Volume 22, Number 20 | The Newspaper of Lower Manhattan | September 25 - October 1, 2009
Don’t say timber yet. State mulls W. Thames Park alternative
By Julie Shapiro
A beloved Battery Park City park could win a last-minute reprieve if a state agency comes up with a viable plan to save it.
After a recently formed community group objected to the planned demolition of Tire Swing Park, the State Dept. of Transportation agreed this week to look into an alternative.
The current plan is to tear down the park’s wooden play equipment and the mature trees that shade it, to make way for a new playground with more modern equipment and water features. Now, less than three weeks before construction is scheduled to begin, D.O.T. is working on a way to maintain as much of the original park as possible.
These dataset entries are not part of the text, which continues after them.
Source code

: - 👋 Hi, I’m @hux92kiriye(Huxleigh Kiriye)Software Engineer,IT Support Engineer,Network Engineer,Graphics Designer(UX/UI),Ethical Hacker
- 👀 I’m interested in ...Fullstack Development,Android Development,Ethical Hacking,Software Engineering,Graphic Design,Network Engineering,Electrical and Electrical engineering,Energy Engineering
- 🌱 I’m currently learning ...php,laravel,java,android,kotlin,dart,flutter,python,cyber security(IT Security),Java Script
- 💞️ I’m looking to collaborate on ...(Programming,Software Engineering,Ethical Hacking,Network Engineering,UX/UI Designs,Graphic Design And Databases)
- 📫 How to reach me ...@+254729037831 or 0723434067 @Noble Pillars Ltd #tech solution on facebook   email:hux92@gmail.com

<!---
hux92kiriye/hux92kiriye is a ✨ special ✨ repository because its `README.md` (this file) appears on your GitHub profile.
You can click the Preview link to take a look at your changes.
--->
“It’s a step in the right direction but not the last step,” said Matthew Fenton, who co-founded the Coalition to Save Tire Swing Park. “For the first time, they didn’t say no.”
State D.O.T. will present two options for the park’s future to Community Board 1’s Battery Park City Committee Oct. 6. The committee and then the full board will vote on one of the plans, and that is what will be built, D.O.T. spokesperson Adam Levine said.
The C.B. 1 committee and full board approved the original plan, but members are willing to consider alternatives.
D.O.T. officials made the commitment to revisit the design at a meeting Monday night of the W. Thames Park Working Group, which has been discussing the park’s design for months. And the broad strokes of the plan have been on the books for years, as part of the state’s larger Route 9A project.
But the Save Tire Swing Park group just formed last month, saying they had not known about the plans until now and wanted their voices heard.
“We have a lovely park,” said John Dellaportas, founder of the Save West Street Coalition. “There is no reason to bulldoze it. This is not progress.”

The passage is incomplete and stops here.